Possiamo, in caso contrario, lavorare per costruirne altre auspicabilmente più radicali e, insieme, immuni dal vizio, sempre incombente del settarismo.

Potere al popolo: una sinistra radicale

Possiamo decidere di saltare il turno in vista di appuntamenti futuri elettoralmente e politicamente più decisivi.

Quello che non possiamo nè dobbiamo fare è di chiuderci in nome di non solo quale dignità offesa ( la dignità non si chiede ad altri si conquista con le nostre forze) in una stanza a parlare tra di noi della bellezza del socialismo in attesa di addormentarci definitivamente, cullati dalle nostre stesse parole e senza che nessuno se ne accorga.
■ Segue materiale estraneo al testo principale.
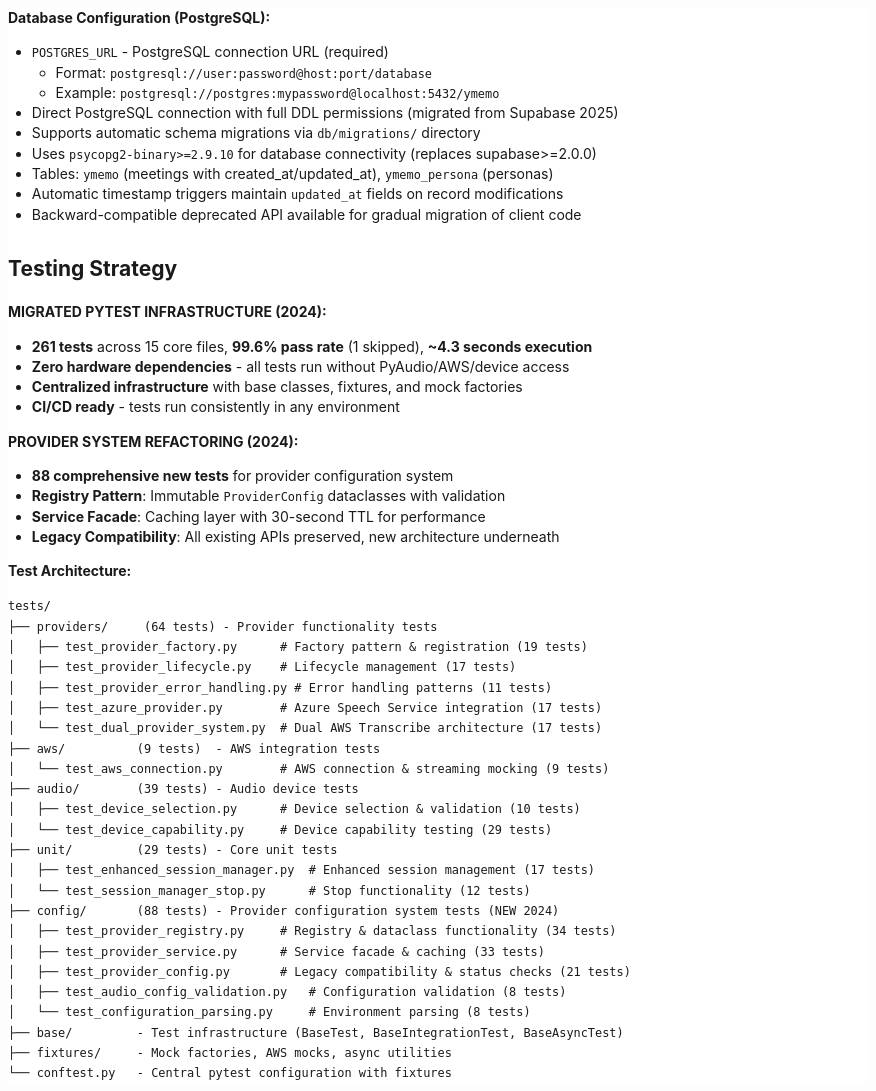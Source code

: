 **Database Configuration (PostgreSQL):**

- `POSTGRES_URL` - PostgreSQL connection URL (required)
  - Format: `postgresql://user:password@host:port/database`
  - Example: `postgresql://postgres:mypassword@localhost:5432/ymemo`
- Direct PostgreSQL connection with full DDL permissions (migrated from Supabase 2025)
- Supports automatic schema migrations via `db/migrations/` directory
- Uses `psycopg2-binary>=2.9.10` for database connectivity (replaces supabase>=2.0.0)
- Tables: `ymemo` (meetings with created_at/updated_at), `ymemo_persona` (personas)
- Automatic timestamp triggers maintain `updated_at` fields on record modifications
- Backward-compatible deprecated API available for gradual migration of client code

## Testing Strategy

**MIGRATED PYTEST INFRASTRUCTURE (2024):**

- **261 tests** across 15 core files, **99.6% pass rate** (1 skipped), **~4.3 seconds execution**
- **Zero hardware dependencies** - all tests run without PyAudio/AWS/device access
- **Centralized infrastructure** with base classes, fixtures, and mock factories
- **CI/CD ready** - tests run consistently in any environment

**PROVIDER SYSTEM REFACTORING (2024):**

- **88 comprehensive new tests** for provider configuration system
- **Registry Pattern**: Immutable `ProviderConfig` dataclasses with validation
- **Service Facade**: Caching layer with 30-second TTL for performance
- **Legacy Compatibility**: All existing APIs preserved, new architecture underneath

**Test Architecture:**

```
tests/
├── providers/     (64 tests) - Provider functionality tests
│   ├── test_provider_factory.py      # Factory pattern & registration (19 tests)
│   ├── test_provider_lifecycle.py    # Lifecycle management (17 tests)
│   ├── test_provider_error_handling.py # Error handling patterns (11 tests)
│   ├── test_azure_provider.py        # Azure Speech Service integration (17 tests)
│   └── test_dual_provider_system.py  # Dual AWS Transcribe architecture (17 tests)
├── aws/          (9 tests)  - AWS integration tests  
│   └── test_aws_connection.py        # AWS connection & streaming mocking (9 tests)
├── audio/        (39 tests) - Audio device tests
│   ├── test_device_selection.py      # Device selection & validation (10 tests)
│   └── test_device_capability.py     # Device capability testing (29 tests)
├── unit/         (29 tests) - Core unit tests
│   ├── test_enhanced_session_manager.py  # Enhanced session management (17 tests)
│   └── test_session_manager_stop.py      # Stop functionality (12 tests)
├── config/       (88 tests) - Provider configuration system tests (NEW 2024)
│   ├── test_provider_registry.py     # Registry & dataclass functionality (34 tests)
│   ├── test_provider_service.py      # Service facade & caching (33 tests)
│   ├── test_provider_config.py       # Legacy compatibility & status checks (21 tests)
│   ├── test_audio_config_validation.py   # Configuration validation (8 tests)
│   └── test_configuration_parsing.py     # Environment parsing (8 tests)
├── base/         - Test infrastructure (BaseTest, BaseIntegrationTest, BaseAsyncTest)
├── fixtures/     - Mock factories, AWS mocks, async utilities
└── conftest.py   - Central pytest configuration with fixtures
```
  1. Andiamo è dal 1992 che il PSI è preda di piccoli opportunisti tutti presi a garantirsi un impiego. Solo i militanti, tra cui il sottoscritto non so se per ingenuità o speranza, hanno dato fiducia a questi piccoli “apparatniki”. Ormai è tempo di capire che bisogna ricominciare da zero. Per prima cosa cominciamo a ripulire il campo dalle scorie la prima è che siamo SOCIALISTI e non socialisti liberali chi dice di essere socialista liberale è un LIBERALE anzi oggi è un LIBERISTA. Le teorie di socialismo liberale erano utili dopo la guerra e bisognava capire che Saragat aveva ragione; continuare oggi su quella strada significa non avere niente a che fare con il SOCIALISMO. Punto due la parola RIFORMISMO da un Socialista va bandita è solo una presa per i fondelli per il popolo, serve solo agli opportunisti per continuare a mangiare alle spalle del popolo. La strada è quella di RISORGIMENTO SOCIALISTA per ricostituire una forza politica che abbia come obiettivo il mantenimento della COSTITUZIONE uscita dalla RESISTENZA del Popolo Italiano. Dobbiamo batterci per avere gli STATI UNITI d’EUROPA e per raggiungere questo risultato dobbiamo essere preparati ad uscire dall’Europa. Varoufakis aveva ragione la Grecia doveva uscire e non mettere il popolo alla fame.